Instructions for the task:
Of the lines listed below, return exactly those that run from the line containing "### For Users" through the line containing "- Extend analysis capabilities", both included.

Plain-text document sources:
——————
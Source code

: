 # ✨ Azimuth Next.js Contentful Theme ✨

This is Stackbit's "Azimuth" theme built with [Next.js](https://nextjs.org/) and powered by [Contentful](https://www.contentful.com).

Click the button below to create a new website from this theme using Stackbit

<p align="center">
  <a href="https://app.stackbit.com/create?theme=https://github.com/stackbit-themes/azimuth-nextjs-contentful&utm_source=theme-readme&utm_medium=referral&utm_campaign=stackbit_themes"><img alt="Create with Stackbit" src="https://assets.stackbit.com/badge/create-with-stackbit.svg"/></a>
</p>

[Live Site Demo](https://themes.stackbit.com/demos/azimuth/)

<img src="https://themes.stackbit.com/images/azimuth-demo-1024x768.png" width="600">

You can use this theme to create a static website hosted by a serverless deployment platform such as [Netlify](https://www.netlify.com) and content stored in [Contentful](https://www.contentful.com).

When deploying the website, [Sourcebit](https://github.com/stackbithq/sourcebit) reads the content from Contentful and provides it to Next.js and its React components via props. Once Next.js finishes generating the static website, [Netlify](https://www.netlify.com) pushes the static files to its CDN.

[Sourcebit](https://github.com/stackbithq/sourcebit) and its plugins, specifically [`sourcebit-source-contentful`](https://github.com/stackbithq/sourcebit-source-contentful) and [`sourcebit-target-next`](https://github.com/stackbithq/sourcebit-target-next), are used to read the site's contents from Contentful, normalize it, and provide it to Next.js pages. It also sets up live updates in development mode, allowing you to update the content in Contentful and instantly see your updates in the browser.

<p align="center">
——————
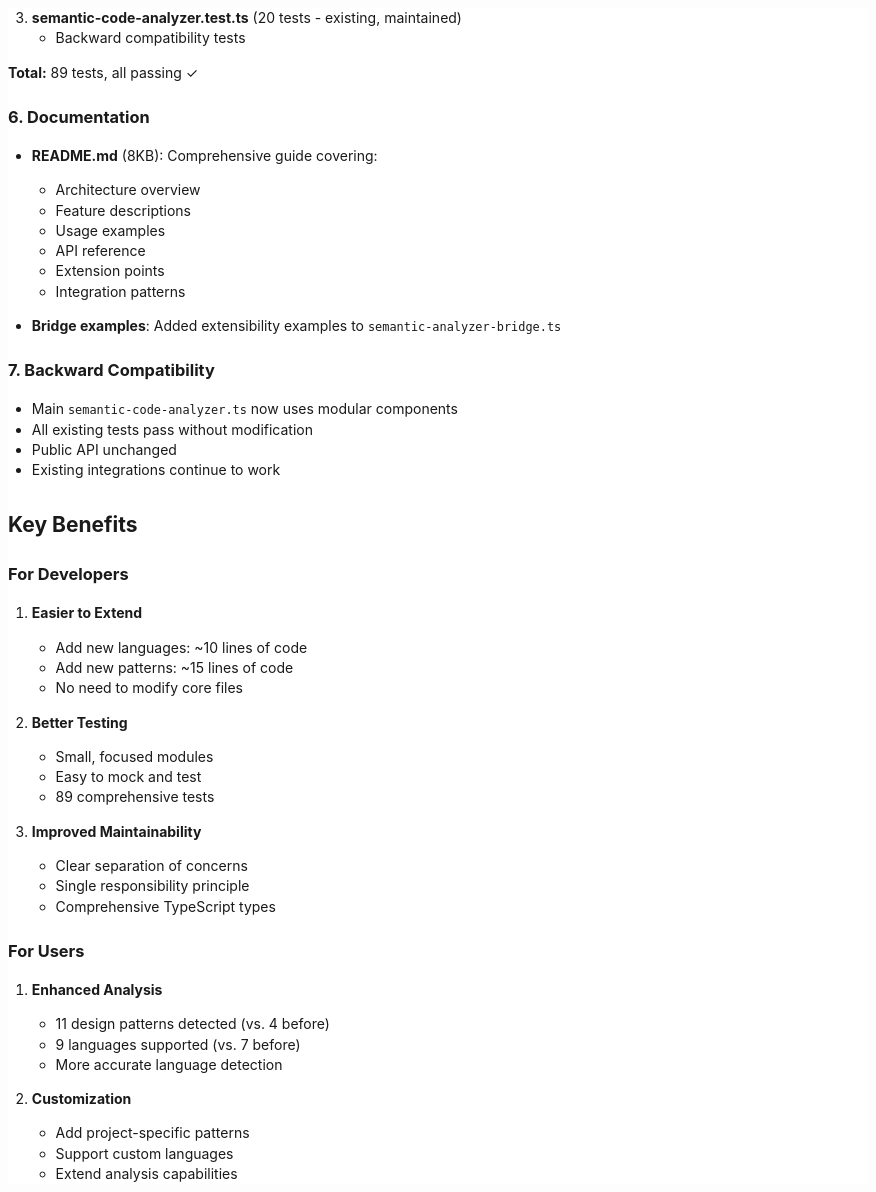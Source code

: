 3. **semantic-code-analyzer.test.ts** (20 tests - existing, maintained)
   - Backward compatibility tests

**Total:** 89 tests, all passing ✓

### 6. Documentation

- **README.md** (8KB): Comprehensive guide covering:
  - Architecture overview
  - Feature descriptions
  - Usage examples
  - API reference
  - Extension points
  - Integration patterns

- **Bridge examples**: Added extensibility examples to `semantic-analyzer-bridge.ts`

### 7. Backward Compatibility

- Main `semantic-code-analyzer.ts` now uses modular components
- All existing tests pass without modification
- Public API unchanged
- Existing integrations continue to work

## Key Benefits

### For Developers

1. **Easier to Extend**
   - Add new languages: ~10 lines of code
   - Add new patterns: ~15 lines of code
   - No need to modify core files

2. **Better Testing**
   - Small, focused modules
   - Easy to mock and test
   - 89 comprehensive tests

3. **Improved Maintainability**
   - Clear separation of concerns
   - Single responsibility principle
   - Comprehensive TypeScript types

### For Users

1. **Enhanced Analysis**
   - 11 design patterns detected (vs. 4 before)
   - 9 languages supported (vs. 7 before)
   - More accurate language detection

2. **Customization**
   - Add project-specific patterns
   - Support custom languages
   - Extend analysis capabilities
——————
Result of this task:
### For Users

1. **Enhanced Analysis**
   - 11 design patterns detected (vs. 4 before)
   - 9 languages supported (vs. 7 before)
   - More accurate language detection

2. **Customization**
   - Add project-specific patterns
   - Support custom languages
   - Extend analysis capabilities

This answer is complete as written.